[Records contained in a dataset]
++++++++
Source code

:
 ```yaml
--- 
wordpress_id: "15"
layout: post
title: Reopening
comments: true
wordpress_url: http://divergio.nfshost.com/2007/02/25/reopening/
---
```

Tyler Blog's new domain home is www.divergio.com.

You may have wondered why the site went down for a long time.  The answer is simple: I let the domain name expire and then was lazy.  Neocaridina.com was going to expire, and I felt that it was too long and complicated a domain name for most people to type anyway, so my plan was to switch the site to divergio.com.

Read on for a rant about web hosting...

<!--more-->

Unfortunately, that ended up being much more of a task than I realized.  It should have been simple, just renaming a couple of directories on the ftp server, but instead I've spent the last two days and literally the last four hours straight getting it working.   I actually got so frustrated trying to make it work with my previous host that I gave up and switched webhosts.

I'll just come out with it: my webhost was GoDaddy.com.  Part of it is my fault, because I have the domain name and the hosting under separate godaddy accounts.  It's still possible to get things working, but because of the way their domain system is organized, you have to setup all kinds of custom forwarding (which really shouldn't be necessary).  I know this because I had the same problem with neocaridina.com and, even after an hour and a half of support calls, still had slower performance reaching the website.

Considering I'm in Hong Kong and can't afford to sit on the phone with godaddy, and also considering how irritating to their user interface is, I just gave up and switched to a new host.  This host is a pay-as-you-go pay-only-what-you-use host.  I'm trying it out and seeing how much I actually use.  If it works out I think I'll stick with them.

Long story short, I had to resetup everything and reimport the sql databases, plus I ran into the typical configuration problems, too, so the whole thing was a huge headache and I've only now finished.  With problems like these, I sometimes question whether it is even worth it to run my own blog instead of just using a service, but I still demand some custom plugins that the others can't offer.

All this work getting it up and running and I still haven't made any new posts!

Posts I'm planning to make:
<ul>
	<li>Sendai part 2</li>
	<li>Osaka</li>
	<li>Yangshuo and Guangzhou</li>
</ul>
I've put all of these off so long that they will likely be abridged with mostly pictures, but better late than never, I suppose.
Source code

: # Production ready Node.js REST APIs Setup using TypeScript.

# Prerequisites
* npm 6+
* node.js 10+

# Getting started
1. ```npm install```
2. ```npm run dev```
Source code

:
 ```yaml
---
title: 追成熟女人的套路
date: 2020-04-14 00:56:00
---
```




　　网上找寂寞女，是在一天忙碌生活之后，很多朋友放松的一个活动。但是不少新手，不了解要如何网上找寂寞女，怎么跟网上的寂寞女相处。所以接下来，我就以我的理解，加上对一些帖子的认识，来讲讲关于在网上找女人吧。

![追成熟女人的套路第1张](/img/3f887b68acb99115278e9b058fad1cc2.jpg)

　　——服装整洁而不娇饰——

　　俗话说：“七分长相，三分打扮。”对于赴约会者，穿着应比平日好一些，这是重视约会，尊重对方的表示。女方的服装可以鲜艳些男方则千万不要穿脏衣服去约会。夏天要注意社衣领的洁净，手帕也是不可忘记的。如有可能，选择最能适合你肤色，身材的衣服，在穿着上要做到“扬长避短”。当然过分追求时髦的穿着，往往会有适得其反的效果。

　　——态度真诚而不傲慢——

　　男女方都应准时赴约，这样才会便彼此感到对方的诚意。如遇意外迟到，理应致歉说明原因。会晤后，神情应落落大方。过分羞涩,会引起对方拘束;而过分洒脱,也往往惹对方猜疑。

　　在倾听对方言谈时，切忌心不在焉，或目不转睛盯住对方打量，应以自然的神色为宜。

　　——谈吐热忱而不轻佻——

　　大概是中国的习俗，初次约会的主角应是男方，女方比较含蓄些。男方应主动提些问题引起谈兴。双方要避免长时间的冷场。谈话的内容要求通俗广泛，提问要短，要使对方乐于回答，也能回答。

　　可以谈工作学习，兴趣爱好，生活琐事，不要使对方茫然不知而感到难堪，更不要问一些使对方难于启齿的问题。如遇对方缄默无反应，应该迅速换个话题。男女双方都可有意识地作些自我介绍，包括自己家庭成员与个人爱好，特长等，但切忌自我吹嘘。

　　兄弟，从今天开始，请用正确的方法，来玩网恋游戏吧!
++++++++
### INSTRUCTIONS TO FOLLOW
Go through the records above and repeat each one exactly.

### OUTPUT
Source code

:
 ```yaml
--- 
wordpress_id: "15"
layout: post
title: Reopening
comments: true
wordpress_url: http://divergio.nfshost.com/2007/02/25/reopening/
---
```

Tyler Blog's new domain home is www.divergio.com.

You may have wondered why the site went down for a long time.  The answer is simple: I let the domain name expire and then was lazy.  Neocaridina.com was going to expire, and I felt that it was too long and complicated a domain name for most people to type anyway, so my plan was to switch the site to divergio.com.

Read on for a rant about web hosting...

<!--more-->

Unfortunately, that ended up being much more of a task than I realized.  It should have been simple, just renaming a couple of directories on the ftp server, but instead I've spent the last two days and literally the last four hours straight getting it working.   I actually got so frustrated trying to make it work with my previous host that I gave up and switched webhosts.

I'll just come out with it: my webhost was GoDaddy.com.  Part of it is my fault, because I have the domain name and the hosting under separate godaddy accounts.  It's still possible to get things working, but because of the way their domain system is organized, you have to setup all kinds of custom forwarding (which really shouldn't be necessary).  I know this because I had the same problem with neocaridina.com and, even after an hour and a half of support calls, still had slower performance reaching the website.

Considering I'm in Hong Kong and can't afford to sit on the phone with godaddy, and also considering how irritating to their user interface is, I just gave up and switched to a new host.  This host is a pay-as-you-go pay-only-what-you-use host.  I'm trying it out and seeing how much I actually use.  If it works out I think I'll stick with them.

Long story short, I had to resetup everything and reimport the sql databases, plus I ran into the typical configuration problems, too, so the whole thing was a huge headache and I've only now finished.  With problems like these, I sometimes question whether it is even worth it to run my own blog instead of just using a service, but I still demand some custom plugins that the others can't offer.

All this work getting it up and running and I still haven't made any new posts!

Posts I'm planning to make:
<ul>
	<li>Sendai part 2</li>
	<li>Osaka</li>
	<li>Yangshuo and Guangzhou</li>
</ul>
I've put all of these off so long that they will likely be abridged with mostly pictures, but better late than never, I suppose.
Source code

: # Production ready Node.js REST APIs Setup using TypeScript.

# Prerequisites
* npm 6+
* node.js 10+

# Getting started
1. ```npm install```
2. ```npm run dev```
Source code

:
 ```yaml
---
title: 追成熟女人的套路
date: 2020-04-14 00:56:00
---
```




　　网上找寂寞女，是在一天忙碌生活之后，很多朋友放松的一个活动。但是不少新手，不了解要如何网上找寂寞女，怎么跟网上的寂寞女相处。所以接下来，我就以我的理解，加上对一些帖子的认识，来讲讲关于在网上找女人吧。

![追成熟女人的套路第1张](/img/3f887b68acb99115278e9b058fad1cc2.jpg)

　　——服装整洁而不娇饰——

　　俗话说：“七分长相，三分打扮。”对于赴约会者，穿着应比平日好一些，这是重视约会，尊重对方的表示。女方的服装可以鲜艳些男方则千万不要穿脏衣服去约会。夏天要注意社衣领的洁净，手帕也是不可忘记的。如有可能，选择最能适合你肤色，身材的衣服，在穿着上要做到“扬长避短”。当然过分追求时髦的穿着，往往会有适得其反的效果。

　　——态度真诚而不傲慢——

　　男女方都应准时赴约，这样才会便彼此感到对方的诚意。如遇意外迟到，理应致歉说明原因。会晤后，神情应落落大方。过分羞涩,会引起对方拘束;而过分洒脱,也往往惹对方猜疑。

　　在倾听对方言谈时，切忌心不在焉，或目不转睛盯住对方打量，应以自然的神色为宜。

　　——谈吐热忱而不轻佻——

　　大概是中国的习俗，初次约会的主角应是男方，女方比较含蓄些。男方应主动提些问题引起谈兴。双方要避免长时间的冷场。谈话的内容要求通俗广泛，提问要短，要使对方乐于回答，也能回答。

　　可以谈工作学习，兴趣爱好，生活琐事，不要使对方茫然不知而感到难堪，更不要问一些使对方难于启齿的问题。如遇对方缄默无反应，应该迅速换个话题。男女双方都可有意识地作些自我介绍，包括自己家庭成员与个人爱好，特长等，但切忌自我吹嘘。

　　兄弟，从今天开始，请用正确的方法，来玩网恋游戏吧!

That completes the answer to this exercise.